In the first overtime, Prep took a 76-74 lead on a Jordan Whaley layup, but the Lopes came back to lead 78-76 before a Smith jumper with 38 seconds left tied it once more.

Smith came up huge on the defensive end with a block on Tucker and Prep had a golden opportunity to go ahead when Hamane recovered the block and spotted a wide-open Cartwright on a fast break. Hamane's pass went awry, though, and an AV shot missed at the buzzer to send the game to double-overtime.

Prep looked to seize control at the onset, building an 84-78 lead, but once again the Lopes came back to tie it before Eugenio's game-winner.

The first quarter was a foreshadowing of the game's back-and-forth offensive showcase, as the Rebels emerged with a slight 23-18 lead after a six-point run ended the stanza. It was 41-39 at the half after the Rebels built a nine-point lead at one point, only to see the Lopes come back on the strength of five three-pointers in the quarter.

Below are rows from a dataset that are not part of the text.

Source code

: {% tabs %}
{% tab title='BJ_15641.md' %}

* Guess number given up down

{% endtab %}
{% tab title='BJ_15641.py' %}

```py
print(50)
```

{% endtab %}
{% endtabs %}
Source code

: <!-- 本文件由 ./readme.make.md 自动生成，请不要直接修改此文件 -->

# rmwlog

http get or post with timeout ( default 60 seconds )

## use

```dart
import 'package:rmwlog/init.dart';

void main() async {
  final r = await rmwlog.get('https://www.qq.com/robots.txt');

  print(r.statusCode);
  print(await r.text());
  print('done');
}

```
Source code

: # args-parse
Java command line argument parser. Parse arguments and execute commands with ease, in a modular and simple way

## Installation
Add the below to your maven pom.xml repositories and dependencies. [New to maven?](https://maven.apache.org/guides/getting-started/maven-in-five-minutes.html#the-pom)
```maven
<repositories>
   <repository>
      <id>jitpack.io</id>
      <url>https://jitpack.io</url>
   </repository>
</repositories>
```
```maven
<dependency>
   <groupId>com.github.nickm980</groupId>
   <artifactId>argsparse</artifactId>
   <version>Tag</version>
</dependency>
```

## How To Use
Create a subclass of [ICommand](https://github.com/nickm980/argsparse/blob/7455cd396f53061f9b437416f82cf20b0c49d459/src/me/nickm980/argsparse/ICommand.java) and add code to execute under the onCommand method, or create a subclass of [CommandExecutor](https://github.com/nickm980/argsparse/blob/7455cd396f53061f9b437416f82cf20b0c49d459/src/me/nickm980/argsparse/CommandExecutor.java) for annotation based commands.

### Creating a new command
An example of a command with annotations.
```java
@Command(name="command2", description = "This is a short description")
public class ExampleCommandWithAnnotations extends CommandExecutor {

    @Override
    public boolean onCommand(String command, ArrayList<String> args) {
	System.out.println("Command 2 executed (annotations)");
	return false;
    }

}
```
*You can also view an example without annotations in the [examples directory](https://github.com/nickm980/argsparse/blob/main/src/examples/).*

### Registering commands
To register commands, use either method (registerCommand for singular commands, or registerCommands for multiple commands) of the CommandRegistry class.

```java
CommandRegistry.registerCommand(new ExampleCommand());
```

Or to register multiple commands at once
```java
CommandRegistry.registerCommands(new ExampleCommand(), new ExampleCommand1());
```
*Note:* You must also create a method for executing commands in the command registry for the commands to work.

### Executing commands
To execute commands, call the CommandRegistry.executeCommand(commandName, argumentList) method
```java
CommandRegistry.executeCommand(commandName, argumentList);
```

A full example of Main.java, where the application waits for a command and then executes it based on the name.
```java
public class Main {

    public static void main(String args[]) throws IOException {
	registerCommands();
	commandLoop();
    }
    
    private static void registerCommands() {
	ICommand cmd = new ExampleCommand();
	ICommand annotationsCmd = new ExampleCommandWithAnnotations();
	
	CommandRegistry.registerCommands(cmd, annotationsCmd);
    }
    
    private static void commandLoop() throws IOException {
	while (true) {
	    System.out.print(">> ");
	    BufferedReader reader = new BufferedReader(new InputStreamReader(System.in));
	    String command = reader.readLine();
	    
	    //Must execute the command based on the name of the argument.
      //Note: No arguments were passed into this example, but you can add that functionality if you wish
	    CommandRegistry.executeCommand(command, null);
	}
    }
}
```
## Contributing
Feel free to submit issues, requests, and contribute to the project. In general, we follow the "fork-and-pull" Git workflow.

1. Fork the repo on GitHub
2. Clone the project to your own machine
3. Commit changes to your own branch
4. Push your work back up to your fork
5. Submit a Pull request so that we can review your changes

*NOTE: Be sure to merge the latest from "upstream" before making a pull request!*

In the third, the Rebels began to pull away, ending the quarter with a 59-52 lead that swelled in the early stages of the fourth quarter before the Lopes managed their biggest comeback.

"We were like, what just happened," Smith said of his team's mindset after giving up the lead in the fourth, "we can't go out like this, we have to come back."

Whether the Rebels escaped, survived, or what have you, O'Hara believes his team should be better off for having experienced Friday's wild and wooly game.

"Credit our guys to come back and have the poise to pull it out," he said. "It's good to be in situations like this where you can look back on. … It builds confidence. That's why we play in tough tournaments."